Research On Loosely Coupled Inductive Of Full-bridge Resonant Converter

Loosely coupled inductive power transmission is a novel power transfer technology, which is based on electromagnetism and coupling theory, modern power transform technology. And it realizes the non-contact power transfer between power source and load equipment.The paper selects full-bridge resonant converter as the main topology and gives theoretical analysis and experimental verification of this novel technology.Firstly, the characteristics, present status, and research direction of loosely coupled inductive power transfer technology are presented. And the application of this technology to high power electric vehicle charging is given.Secondly, the loosely coupled transformer, which acts as the interface between take-apart primary source and secondary load, is studied. The influence of loosely coupled transformer on power transfer capability, over all efficiency and system performance is analyzed. And a novel winding strategy is put forward, and it can provide a larger coupling factor than conventional winding strategy.

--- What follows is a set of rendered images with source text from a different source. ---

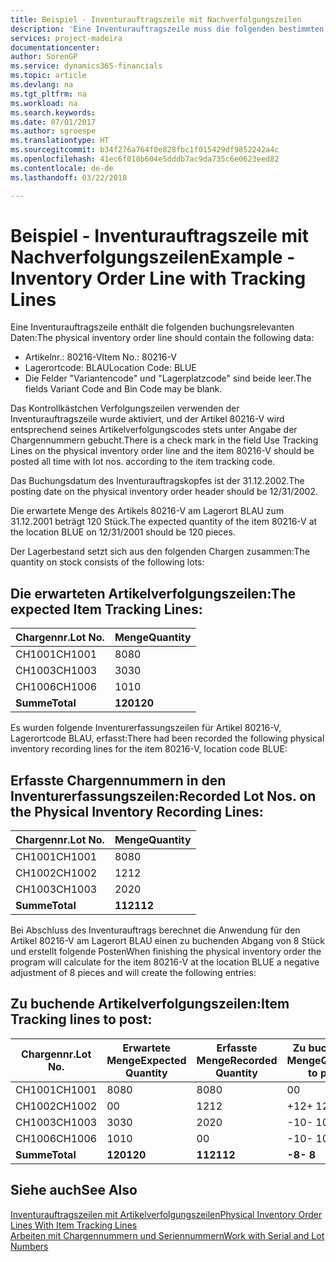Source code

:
 ```yaml
---
title: Beispiel - Inventurauftragszeile mit Nachverfolgungszeilen
description: 'Eine Inventurauftragszeile muss die folgenden bestimmten Daten enthalten:'
services: project-madeira
documentationcenter: 
author: SorenGP
ms.service: dynamics365-financials
ms.topic: article
ms.devlang: na
ms.tgt_pltfrm: na
ms.workload: na
ms.search.keywords: 
ms.date: 07/01/2017
ms.author: sgroespe
ms.translationtype: HT
ms.sourcegitcommit: b34f276a764f0e828fbc1f015429df9852242a4c
ms.openlocfilehash: 41ec6f018b604e5dddb7ac9da735c6e0623eed82
ms.contentlocale: de-de
ms.lasthandoff: 03/22/2018

---
```

# <a name="example---inventory-order-line-with-tracking-lines"></a><span data-ttu-id="27dff-103">Beispiel - Inventurauftragszeile mit Nachverfolgungszeilen</span><span class="sxs-lookup"><span data-stu-id="27dff-103">Example - Inventory Order Line with Tracking Lines</span></span>
<span data-ttu-id="27dff-104">Eine Inventurauftragszeile enthält die folgenden buchungsrelevanten Daten:</span><span class="sxs-lookup"><span data-stu-id="27dff-104">The physical inventory order line should contain the following data:</span></span>  

- <span data-ttu-id="27dff-105">Artikelnr.: 80216-V</span><span class="sxs-lookup"><span data-stu-id="27dff-105">Item No.: 80216-V</span></span>  
- <span data-ttu-id="27dff-106">Lagerortcode: BLAU</span><span class="sxs-lookup"><span data-stu-id="27dff-106">Location Code: BLUE</span></span>  
- <span data-ttu-id="27dff-107">Die Felder "Variantencode" und "Lagerplatzcode" sind beide leer.</span><span class="sxs-lookup"><span data-stu-id="27dff-107">The fields Variant Code and Bin Code may be blank.</span></span>  

<span data-ttu-id="27dff-108">Das Kontrollkästchen Verfolgungszeilen verwenden der Inventurauftragszeile wurde aktiviert, und der Artikel 80216-V wird entsprechend seines Artikelverfolgungscodes stets unter Angabe der Chargennummern gebucht.</span><span class="sxs-lookup"><span data-stu-id="27dff-108">There is a check mark in the field Use Tracking Lines on the physical inventory order line and the item 80216-V should be posted all time with lot nos. according to the item tracking code.</span></span>  

<span data-ttu-id="27dff-109">Das Buchungsdatum des Inventurauftragskopfes ist der 31.12.2002.</span><span class="sxs-lookup"><span data-stu-id="27dff-109">The posting date on the physical inventory order header should be 12/31/2002.</span></span>  

<span data-ttu-id="27dff-110">Die erwartete Menge des Artikels 80216-V am Lagerort BLAU zum 31.12.2001 beträgt 120 Stück.</span><span class="sxs-lookup"><span data-stu-id="27dff-110">The expected quantity of the item 80216-V at the location BLUE on 12/31/2001 should be 120 pieces.</span></span>  

<span data-ttu-id="27dff-111">Der Lagerbestand setzt sich aus den folgenden Chargen zusammen:</span><span class="sxs-lookup"><span data-stu-id="27dff-111">The quantity on stock consists of the following lots:</span></span>  

## <a name="the-expected-item-tracking-lines"></a><span data-ttu-id="27dff-112">Die erwarteten Artikelverfolgungszeilen:</span><span class="sxs-lookup"><span data-stu-id="27dff-112">The expected Item Tracking Lines:</span></span>  

|<span data-ttu-id="27dff-113">**Chargennr.**</span><span class="sxs-lookup"><span data-stu-id="27dff-113">**Lot No.**</span></span>|<span data-ttu-id="27dff-114">**Menge**</span><span class="sxs-lookup"><span data-stu-id="27dff-114">**Quantity**</span></span>|  
|-----------------|------------------|  
|<span data-ttu-id="27dff-115">CH1001</span><span class="sxs-lookup"><span data-stu-id="27dff-115">CH1001</span></span>|<span data-ttu-id="27dff-116">80</span><span class="sxs-lookup"><span data-stu-id="27dff-116">80</span></span>|  
|<span data-ttu-id="27dff-117">CH1003</span><span class="sxs-lookup"><span data-stu-id="27dff-117">CH1003</span></span>|<span data-ttu-id="27dff-118">30</span><span class="sxs-lookup"><span data-stu-id="27dff-118">30</span></span>|  
|<span data-ttu-id="27dff-119">CH1006</span><span class="sxs-lookup"><span data-stu-id="27dff-119">CH1006</span></span>|<span data-ttu-id="27dff-120">10</span><span class="sxs-lookup"><span data-stu-id="27dff-120">10</span></span>|  
|<span data-ttu-id="27dff-121">**Summe**</span><span class="sxs-lookup"><span data-stu-id="27dff-121">**Total**</span></span>|<span data-ttu-id="27dff-122">**120**</span><span class="sxs-lookup"><span data-stu-id="27dff-122">**120**</span></span>|  

<span data-ttu-id="27dff-123">Es wurden folgende Inventurerfassungszeilen für Artikel 80216-V, Lagerortcode BLAU, erfasst:</span><span class="sxs-lookup"><span data-stu-id="27dff-123">There had been recorded the following physical inventory recording lines for the item 80216-V, location code BLUE:</span></span>  

## <a name="recorded-lot-nos-on-the-physical-inventory-recording-lines"></a><span data-ttu-id="27dff-124">Erfasste Chargennummern in den Inventurerfassungszeilen:</span><span class="sxs-lookup"><span data-stu-id="27dff-124">Recorded Lot Nos. on the Physical Inventory Recording Lines:</span></span>  

|<span data-ttu-id="27dff-125">**Chargennr.**</span><span class="sxs-lookup"><span data-stu-id="27dff-125">**Lot No.**</span></span>|<span data-ttu-id="27dff-126">**Menge**</span><span class="sxs-lookup"><span data-stu-id="27dff-126">**Quantity**</span></span>|  
|-----------------|------------------|  
|<span data-ttu-id="27dff-127">CH1001</span><span class="sxs-lookup"><span data-stu-id="27dff-127">CH1001</span></span>|<span data-ttu-id="27dff-128">80</span><span class="sxs-lookup"><span data-stu-id="27dff-128">80</span></span>|  
|<span data-ttu-id="27dff-129">CH1002</span><span class="sxs-lookup"><span data-stu-id="27dff-129">CH1002</span></span>|<span data-ttu-id="27dff-130">12</span><span class="sxs-lookup"><span data-stu-id="27dff-130">12</span></span>|  
|<span data-ttu-id="27dff-131">CH1003</span><span class="sxs-lookup"><span data-stu-id="27dff-131">CH1003</span></span>|<span data-ttu-id="27dff-132">20</span><span class="sxs-lookup"><span data-stu-id="27dff-132">20</span></span>|  
|<span data-ttu-id="27dff-133">**Summe**</span><span class="sxs-lookup"><span data-stu-id="27dff-133">**Total**</span></span>|<span data-ttu-id="27dff-134">**112**</span><span class="sxs-lookup"><span data-stu-id="27dff-134">**112**</span></span>|  

<span data-ttu-id="27dff-135">Bei Abschluss des Inventurauftrags berechnet die Anwendung für den Artikel 80216-V am Lagerort BLAU einen zu buchenden Abgang von 8 Stück und erstellt folgende Posten</span><span class="sxs-lookup"><span data-stu-id="27dff-135">When finishing the physical inventory order the program will calculate for the item 80216-V at the location BLUE a negative adjustment of 8 pieces and will create the following entries:</span></span>  

## <a name="item-tracking-lines-to-post"></a><span data-ttu-id="27dff-136">Zu buchende Artikelverfolgungszeilen:</span><span class="sxs-lookup"><span data-stu-id="27dff-136">Item Tracking lines to post:</span></span>  

|<span data-ttu-id="27dff-137">**Chargennr.**</span><span class="sxs-lookup"><span data-stu-id="27dff-137">**Lot No.**</span></span>|<span data-ttu-id="27dff-138">**Erwartete Menge**</span><span class="sxs-lookup"><span data-stu-id="27dff-138">**Expected Quantity**</span></span>|<span data-ttu-id="27dff-139">**Erfasste Menge**</span><span class="sxs-lookup"><span data-stu-id="27dff-139">**Recorded Quantity**</span></span>|<span data-ttu-id="27dff-140">**Zu buchende Menge**</span><span class="sxs-lookup"><span data-stu-id="27dff-140">**Quantity to post**</span></span>|  
|-----------------|---------------------------|---------------------------|--------------------------|  
|<span data-ttu-id="27dff-141">CH1001</span><span class="sxs-lookup"><span data-stu-id="27dff-141">CH1001</span></span>|<span data-ttu-id="27dff-142">80</span><span class="sxs-lookup"><span data-stu-id="27dff-142">80</span></span>|<span data-ttu-id="27dff-143">80</span><span class="sxs-lookup"><span data-stu-id="27dff-143">80</span></span>|<span data-ttu-id="27dff-144">0</span><span class="sxs-lookup"><span data-stu-id="27dff-144">0</span></span>|  
|<span data-ttu-id="27dff-145">CH1002</span><span class="sxs-lookup"><span data-stu-id="27dff-145">CH1002</span></span>|<span data-ttu-id="27dff-146">0</span><span class="sxs-lookup"><span data-stu-id="27dff-146">0</span></span>|<span data-ttu-id="27dff-147">12</span><span class="sxs-lookup"><span data-stu-id="27dff-147">12</span></span>|<span data-ttu-id="27dff-148">+12</span><span class="sxs-lookup"><span data-stu-id="27dff-148">+ 12</span></span>|  
|<span data-ttu-id="27dff-149">CH1003</span><span class="sxs-lookup"><span data-stu-id="27dff-149">CH1003</span></span>|<span data-ttu-id="27dff-150">30</span><span class="sxs-lookup"><span data-stu-id="27dff-150">30</span></span>|<span data-ttu-id="27dff-151">20</span><span class="sxs-lookup"><span data-stu-id="27dff-151">20</span></span>|<span data-ttu-id="27dff-152">-10</span><span class="sxs-lookup"><span data-stu-id="27dff-152">- 10</span></span>|  
|<span data-ttu-id="27dff-153">CH1006</span><span class="sxs-lookup"><span data-stu-id="27dff-153">CH1006</span></span>|<span data-ttu-id="27dff-154">10</span><span class="sxs-lookup"><span data-stu-id="27dff-154">10</span></span>|<span data-ttu-id="27dff-155">0</span><span class="sxs-lookup"><span data-stu-id="27dff-155">0</span></span>|<span data-ttu-id="27dff-156">-10</span><span class="sxs-lookup"><span data-stu-id="27dff-156">- 10</span></span>|  
|<span data-ttu-id="27dff-157">**Summe**</span><span class="sxs-lookup"><span data-stu-id="27dff-157">**Total**</span></span>|<span data-ttu-id="27dff-158">**120**</span><span class="sxs-lookup"><span data-stu-id="27dff-158">**120**</span></span>|<span data-ttu-id="27dff-159">**112**</span><span class="sxs-lookup"><span data-stu-id="27dff-159">**112**</span></span>|<span data-ttu-id="27dff-160">**-8**</span><span class="sxs-lookup"><span data-stu-id="27dff-160">**- 8**</span></span>|  

## <a name="see-also"></a><span data-ttu-id="27dff-161">Siehe auch</span><span class="sxs-lookup"><span data-stu-id="27dff-161">See Also</span></span>  
 [<span data-ttu-id="27dff-162">Inventurauftragszeilen mit Artikelverfolgungszeilen</span><span class="sxs-lookup"><span data-stu-id="27dff-162">Physical Inventory Order Lines With Item Tracking Lines</span></span>](physical-inventory-order-lines-with-item-tracking-lines.md)  
 [<span data-ttu-id="27dff-163">Arbeiten mit Chargennummern und Seriennummern</span><span class="sxs-lookup"><span data-stu-id="27dff-163">Work with Serial and Lot Numbers</span></span>](../../inventory-how-work-item-tracking.md)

The simulation analysis based on ANSYS Emulation environment and test results validate the feasibility of the novel winding strategy.The large gap in loosely coupled transformer brings a high stress on the switch, and impacts power transfer capability, and thus reduces the overall efficiency. Through analysis, proper compensation can reduce the above-mentioned influences of the large gap to an accepted level, and increases the feasibility of this novel power transfer means.Due to the addition of the compensation units, the bifurcation phenomenon probably appears, and the system goes into the unsteady state. Thus, the bifurcation is analyzed in detail, and the conditions avoided the bifurcation is deduced.Similar to loosely coupled transformer, the load change also has a great influence on system control and performance. Through comparison, the characteristics of full-bridge converter with load under different compensation strategies is revealed, and it provides a guideline to the proper choice of compensation topology for different applications.Finally, a prototype of full-bridge converter with loosely coupled transformer is fulfilled. The power transfer capabilities under different conditions are characterized, and the overall efficiency is also given, which verify the correctness of the analysis and the conclusion given in previous chapter.